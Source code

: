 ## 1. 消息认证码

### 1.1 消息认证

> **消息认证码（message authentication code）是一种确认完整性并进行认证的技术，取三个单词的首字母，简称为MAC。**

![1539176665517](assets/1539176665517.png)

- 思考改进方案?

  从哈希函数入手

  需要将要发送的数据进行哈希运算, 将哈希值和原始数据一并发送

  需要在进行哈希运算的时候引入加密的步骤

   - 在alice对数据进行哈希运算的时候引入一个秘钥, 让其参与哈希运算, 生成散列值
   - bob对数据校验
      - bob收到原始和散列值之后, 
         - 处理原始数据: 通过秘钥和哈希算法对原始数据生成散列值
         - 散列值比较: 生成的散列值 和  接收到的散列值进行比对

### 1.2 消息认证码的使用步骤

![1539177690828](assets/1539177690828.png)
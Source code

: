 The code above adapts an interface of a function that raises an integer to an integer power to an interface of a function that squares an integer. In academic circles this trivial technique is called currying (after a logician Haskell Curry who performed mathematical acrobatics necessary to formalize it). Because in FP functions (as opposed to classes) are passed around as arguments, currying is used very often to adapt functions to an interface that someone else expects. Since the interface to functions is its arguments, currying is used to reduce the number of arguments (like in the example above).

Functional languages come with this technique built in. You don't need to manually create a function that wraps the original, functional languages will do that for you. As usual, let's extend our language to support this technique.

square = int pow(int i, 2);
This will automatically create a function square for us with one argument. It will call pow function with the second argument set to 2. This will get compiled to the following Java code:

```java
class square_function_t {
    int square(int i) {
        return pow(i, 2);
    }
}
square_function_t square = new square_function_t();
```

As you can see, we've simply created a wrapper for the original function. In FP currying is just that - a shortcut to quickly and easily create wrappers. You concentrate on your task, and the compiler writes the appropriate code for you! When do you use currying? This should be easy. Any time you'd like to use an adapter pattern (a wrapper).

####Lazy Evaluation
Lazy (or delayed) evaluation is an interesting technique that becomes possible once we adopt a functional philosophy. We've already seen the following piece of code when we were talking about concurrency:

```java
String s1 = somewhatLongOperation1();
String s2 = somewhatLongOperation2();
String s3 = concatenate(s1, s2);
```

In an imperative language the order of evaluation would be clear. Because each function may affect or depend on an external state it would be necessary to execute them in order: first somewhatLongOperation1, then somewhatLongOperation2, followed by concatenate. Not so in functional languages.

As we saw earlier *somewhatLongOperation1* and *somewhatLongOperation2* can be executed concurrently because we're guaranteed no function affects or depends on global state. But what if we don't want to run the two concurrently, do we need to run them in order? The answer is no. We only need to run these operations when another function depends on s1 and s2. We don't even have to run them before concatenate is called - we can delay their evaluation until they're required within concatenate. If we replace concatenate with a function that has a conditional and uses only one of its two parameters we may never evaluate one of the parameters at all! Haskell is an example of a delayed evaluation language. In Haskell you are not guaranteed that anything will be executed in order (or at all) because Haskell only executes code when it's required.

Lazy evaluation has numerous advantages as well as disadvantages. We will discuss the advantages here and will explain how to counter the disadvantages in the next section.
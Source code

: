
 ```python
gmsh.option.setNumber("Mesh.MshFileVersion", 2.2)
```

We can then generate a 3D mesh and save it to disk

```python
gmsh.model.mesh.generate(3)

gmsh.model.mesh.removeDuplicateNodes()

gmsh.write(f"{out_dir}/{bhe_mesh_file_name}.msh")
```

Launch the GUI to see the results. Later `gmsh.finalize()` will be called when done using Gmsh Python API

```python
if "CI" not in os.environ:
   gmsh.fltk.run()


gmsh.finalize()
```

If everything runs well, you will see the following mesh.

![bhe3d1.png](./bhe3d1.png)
^^^^^^^^
** TASK PROMPT **
For every line above that holds the string "languages", add one to a count; give that count alone.

** SOLUTION FOR THIS PROBLEM **
2